What is needed: Leave the pictures out, and transcribe the material below exactly from the line with "closed form for the antiderivative." to the line with "category's source shares, by", both lines included.

Extracted material:
——
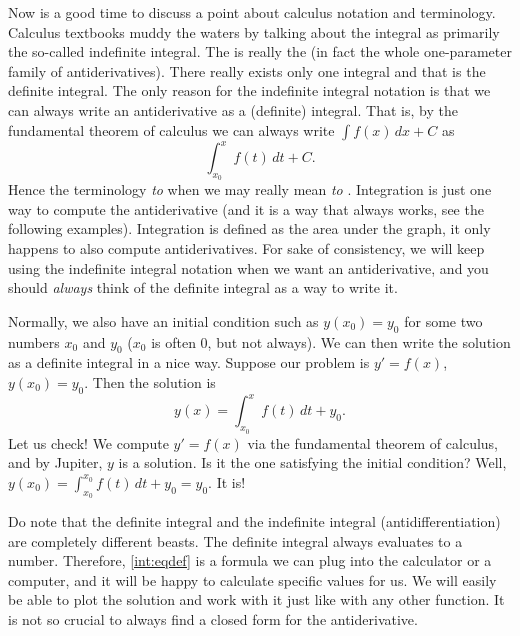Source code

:Now is a good time to discuss a point about
calculus notation and terminology.  Calculus
textbooks muddy the waters by talking about the integral as primarily the
so-called indefinite integral.  The 
is really the \emph{} 
(in fact the whole one-parameter family
of antiderivatives).  There really exists only one integral and that
is the definite integral.
The only reason for the indefinite integral notation is that we can always
write an antiderivative as a (definite) integral.  That is, by the fundamental
theorem of calculus we can always write
$\int f(x) \,dx + C$ as
\begin{equation*}
\int_{x_0}^x f(t) \,dt + C .
\end{equation*}
Hence the terminology \emph{to } when we may really mean
\emph{to }.
Integration is just one way to compute the
antiderivative (and it is a way that always works, see the following
examples).  Integration is defined as the area under the graph, it
only happens to also compute antiderivatives.
For sake of consistency, we will keep using the
indefinite integral notation when we want an antiderivative,
and you should \emph{always} think of the definite integral
as a way to write it.

Normally, we also have an initial condition such as $y(x_0) = y_0$
for some two numbers $x_0$ and $y_0$ ($x_0$ is often 0, but not always).
We can then write the solution as a definite integral in a nice way.
Suppose our problem is $y' = f(x)$, $y(x_0) = y_0$.  Then the solution is
\begin{equation} \label{int:eqdef}
y(x) = \int_{x_0}^x f(t) \,dt + y_0 .
\end{equation}
Let us check!
We compute
$y' = f(x)$ via the fundamental theorem of calculus, and by Jupiter, $y$ is a
solution.  Is it the one satisfying the initial condition?  Well,
$y(x_0) = \int_{x_0}^{x_0} f(t)\,dt + y_0 = y_0$.  It is!

Do note that the definite integral and the indefinite integral
(antidifferentiation) are completely different beasts.  The definite integral
always evaluates to a number.  Therefore, \eqref{int:eqdef} is a formula we
can plug into the calculator or a computer, and it will be happy to calculate
specific values for us.  We will easily be able to plot the
solution and work with it just like with any other function.
It is not so crucial to always find a
closed form for the antiderivative.

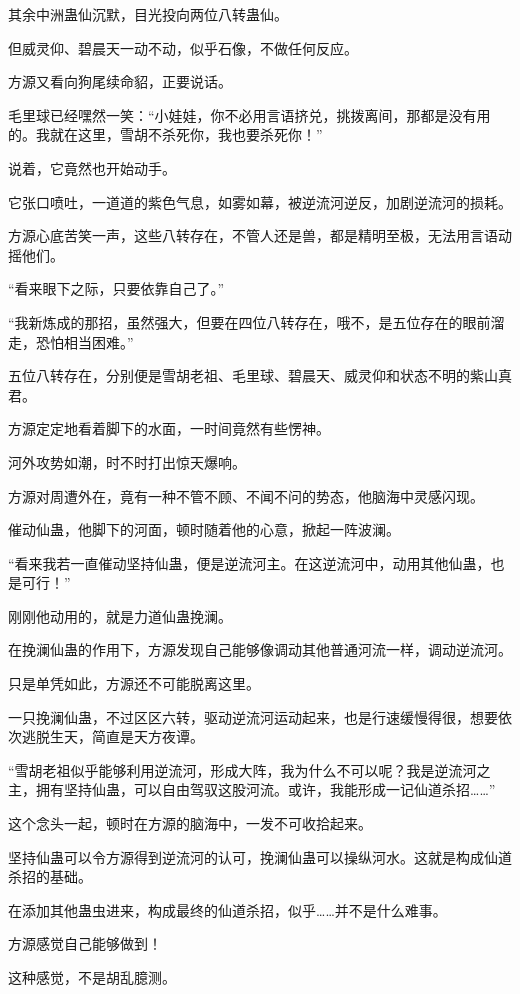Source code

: \begin{this_body}
其余中洲蛊仙沉默，目光投向两位八转蛊仙。

但威灵仰、碧晨天一动不动，似乎石像，不做任何反应。

方源又看向狗尾续命貂，正要说话。

毛里球已经嘿然一笑：“小娃娃，你不必用言语挤兑，挑拨离间，那都是没有用的。我就在这里，雪胡不杀死你，我也要杀死你！”

说着，它竟然也开始动手。

它张口喷吐，一道道的紫色气息，如雾如幕，被逆流河逆反，加剧逆流河的损耗。

方源心底苦笑一声，这些八转存在，不管人还是兽，都是精明至极，无法用言语动摇他们。

“看来眼下之际，只要依靠自己了。”

“我新炼成的那招，虽然强大，但要在四位八转存在，哦不，是五位存在的眼前溜走，恐怕相当困难。”

五位八转存在，分别便是雪胡老祖、毛里球、碧晨天、威灵仰和状态不明的紫山真君。

方源定定地看着脚下的水面，一时间竟然有些愣神。

河外攻势如潮，时不时打出惊天爆响。

方源对周遭外在，竟有一种不管不顾、不闻不问的势态，他脑海中灵感闪现。

催动仙蛊，他脚下的河面，顿时随着他的心意，掀起一阵波澜。

“看来我若一直催动坚持仙蛊，便是逆流河主。在这逆流河中，动用其他仙蛊，也是可行！”

刚刚他动用的，就是力道仙蛊挽澜。

在挽澜仙蛊的作用下，方源发现自己能够像调动其他普通河流一样，调动逆流河。

只是单凭如此，方源还不可能脱离这里。

一只挽澜仙蛊，不过区区六转，驱动逆流河运动起来，也是行速缓慢得很，想要依次逃脱生天，简直是天方夜谭。

“雪胡老祖似乎能够利用逆流河，形成大阵，我为什么不可以呢？我是逆流河之主，拥有坚持仙蛊，可以自由驾驭这股河流。或许，我能形成一记仙道杀招……”

这个念头一起，顿时在方源的脑海中，一发不可收拾起来。

坚持仙蛊可以令方源得到逆流河的认可，挽澜仙蛊可以操纵河水。这就是构成仙道杀招的基础。

在添加其他蛊虫进来，构成最终的仙道杀招，似乎……并不是什么难事。

方源感觉自己能够做到！

这种感觉，不是胡乱臆测。


\end{this_body}
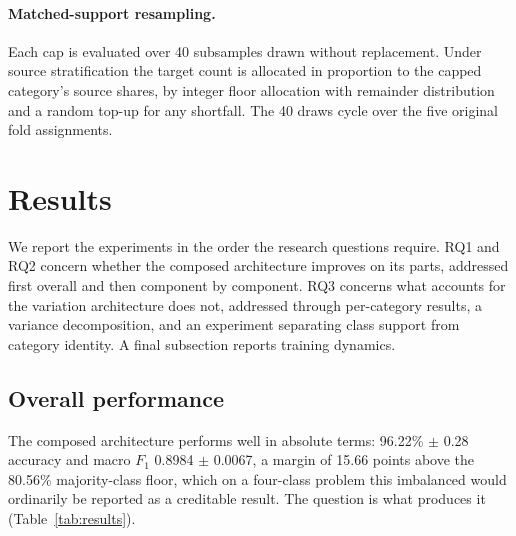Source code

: \documentclass[11pt,a4paper]{article}
\begin{document}
\paragraph{Matched-support resampling.} Each cap is evaluated over 40 subsamples drawn without
replacement. Under source stratification the target count is allocated in proportion to the capped
category's source shares, by integer floor allocation with remainder distribution and a random top-up for
any shortfall. The 40 draws cycle over the five original fold assignments.

\section{Results}
\label{sec:results}

We report the experiments in the order the research questions require. RQ1 and RQ2 concern whether the composed architecture improves on its parts, addressed first overall and then component by component. RQ3 concerns what accounts for the variation architecture does not, addressed through per-category results, a variance decomposition, and an experiment separating class support from category identity. A final subsection reports training dynamics.

\subsection{Overall performance}

The composed architecture performs well in absolute terms: 96.22\% $\pm$ 0.28 accuracy and
macro $F_1$ 0.8984 $\pm$ 0.0067, a margin of 15.66 points above the 80.56\% majority-class
floor, which on a four-class problem this imbalanced would ordinarily be reported as a
creditable result. The question is what produces it (Table~\ref{tab:results}).
\end{document}
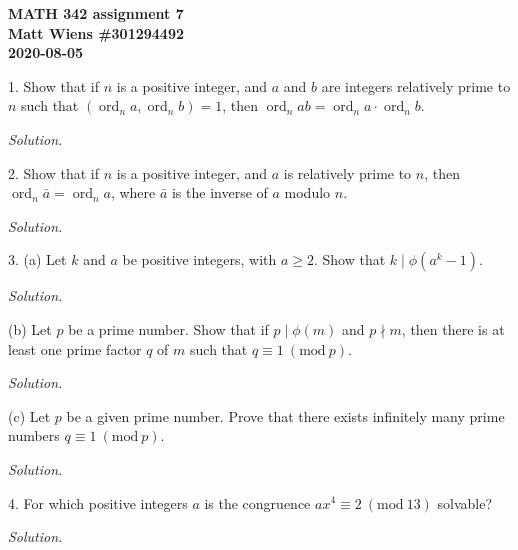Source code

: \documentclass{article}
\newcommand{\Mod}[1]{\ (\mathrm{mod}\ #1)}
\DeclareMathOperator{\ord}{ord}
\begin{document}
\textbf{MATH 342 assignment 7} \\
\textbf{Matt Wiens \#301294492} \\
\textbf{2020-08-05}

1. Show that if $n$ is a positive integer, and $a$ and $b$ are integers
relatively prime to $n$ such that $(\ord_n a, \ord_n b) = 1$, then
$\ord_n ab = \ord_n a \cdot \ord_n b$.

\textit{Solution.}

\newpage

2. Show that if $n$ is a positive integer, and $a$ is relatively prime
to $n$, then $\ord_n \bar{a} = \ord_n a$, where $\bar{a}$ is the inverse
of $a$ modulo $n$.

\textit{Solution.}

\newpage

3. (a) Let $k$ and $a$ be positive integers, with $a \geq 2$. Show
that $k \mid \phi(a^k - 1)$.

\textit{Solution.}

\vspace{5mm}

(b) Let $p$ be a prime number. Show that if $p \mid \phi(m)$ and
$p \nmid m$, then there is at least one prime factor $q$ of $m$
such that $q \equiv 1 \Mod{p}$.

\textit{Solution.}

\vspace{5mm}

(c) Let $p$ be a given prime number. Prove that there exists infinitely
many prime numbers $q \equiv 1 \Mod{p}$.

\textit{Solution.}

\newpage

4. For which positive integers $a$ is the congruence
$a x^4 \equiv 2 \Mod{13}$ solvable?

\textit{Solution.}
\end{document}
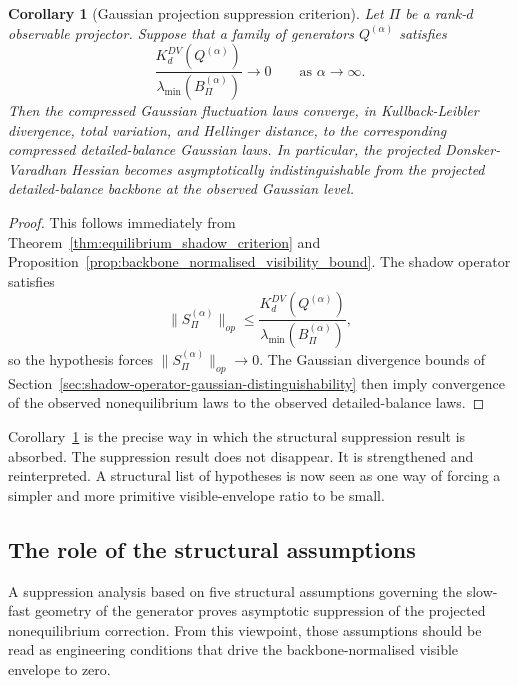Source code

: \documentclass[11pt,a4paper]{article}
\numberwithin{equation}{section}
\theoremstyle{thmcompact}
\newtheorem{corollary}[theorem]{Corollary}
\theoremstyle{remark}
\begin{document}
\begin{corollary}[Gaussian projection suppression criterion]
\label{thm:projection_suppression_as_corollary}
Let \(\Pi\) be a rank-\(d\) observable projector. Suppose that a family of generators \(Q^{(\alpha)}\) satisfies
\begin{equation}
\frac{K_d^{DV}(Q^{(\alpha)})}{\lambda_{\min}(B_\Pi^{(\alpha)})}\to 0
\qquad\text{as }\alpha\to\infty.
\end{equation}
Then the compressed Gaussian fluctuation laws converge, in Kullback-Leibler divergence, total variation, and Hellinger distance, to the corresponding compressed detailed-balance Gaussian laws. In particular, the projected Donsker-Varadhan Hessian becomes asymptotically indistinguishable from the projected detailed-balance backbone at the observed Gaussian level.
\end{corollary}

\begin{proof}
This follows immediately from Theorem~\ref{thm:equilibrium_shadow_criterion} and Proposition~\ref{prop:backbone_normalised_visibility_bound}. The shadow operator satisfies
\begin{equation}
\|S_\Pi^{(\alpha)}\|_{op}
\le
\frac{K_d^{DV}(Q^{(\alpha)})}{\lambda_{\min}(B_\Pi^{(\alpha)})},
\end{equation}
so the hypothesis forces \(\|S_\Pi^{(\alpha)}\|_{op}\to 0\). The Gaussian divergence bounds of Section~\ref{sec:shadow-operator-gaussian-distinguishability} then imply convergence of the observed nonequilibrium laws to the observed detailed-balance laws.
\end{proof}

Corollary~\ref{thm:projection_suppression_as_corollary} is the precise way in which the structural suppression result is absorbed. The suppression result does not disappear. It is strengthened and reinterpreted. A structural list of hypotheses is now seen as one way of forcing a simpler and more primitive visible-envelope ratio to be small.

\subsection{The role of the structural assumptions}

A suppression analysis based on five structural assumptions governing the slow-fast geometry of the generator proves asymptotic suppression of the projected nonequilibrium correction. From this viewpoint, those assumptions should be read as engineering conditions that drive the backbone-normalised visible envelope to zero.
\end{document}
——
Answer section:
closed form for the antiderivative.

Source code

: \begin{this_body}
其余中洲蛊仙沉默，目光投向两位八转蛊仙。

但威灵仰、碧晨天一动不动，似乎石像，不做任何反应。

方源又看向狗尾续命貂，正要说话。

毛里球已经嘿然一笑：“小娃娃，你不必用言语挤兑，挑拨离间，那都是没有用的。我就在这里，雪胡不杀死你，我也要杀死你！”

说着，它竟然也开始动手。

它张口喷吐，一道道的紫色气息，如雾如幕，被逆流河逆反，加剧逆流河的损耗。

方源心底苦笑一声，这些八转存在，不管人还是兽，都是精明至极，无法用言语动摇他们。

“看来眼下之际，只要依靠自己了。”

“我新炼成的那招，虽然强大，但要在四位八转存在，哦不，是五位存在的眼前溜走，恐怕相当困难。”

五位八转存在，分别便是雪胡老祖、毛里球、碧晨天、威灵仰和状态不明的紫山真君。

方源定定地看着脚下的水面，一时间竟然有些愣神。

河外攻势如潮，时不时打出惊天爆响。

方源对周遭外在，竟有一种不管不顾、不闻不问的势态，他脑海中灵感闪现。

催动仙蛊，他脚下的河面，顿时随着他的心意，掀起一阵波澜。

“看来我若一直催动坚持仙蛊，便是逆流河主。在这逆流河中，动用其他仙蛊，也是可行！”

刚刚他动用的，就是力道仙蛊挽澜。

在挽澜仙蛊的作用下，方源发现自己能够像调动其他普通河流一样，调动逆流河。

只是单凭如此，方源还不可能脱离这里。

一只挽澜仙蛊，不过区区六转，驱动逆流河运动起来，也是行速缓慢得很，想要依次逃脱生天，简直是天方夜谭。

“雪胡老祖似乎能够利用逆流河，形成大阵，我为什么不可以呢？我是逆流河之主，拥有坚持仙蛊，可以自由驾驭这股河流。或许，我能形成一记仙道杀招……”

这个念头一起，顿时在方源的脑海中，一发不可收拾起来。

坚持仙蛊可以令方源得到逆流河的认可，挽澜仙蛊可以操纵河水。这就是构成仙道杀招的基础。

在添加其他蛊虫进来，构成最终的仙道杀招，似乎……并不是什么难事。

方源感觉自己能够做到！

这种感觉，不是胡乱臆测。


\end{this_body}
Source code

: \documentclass[11pt,a4paper]{article}
\begin{document}
\paragraph{Matched-support resampling.} Each cap is evaluated over 40 subsamples drawn without
replacement. Under source stratification the target count is allocated in proportion to the capped
category's source shares, by integer floor allocation with remainder distribution and a random top-up for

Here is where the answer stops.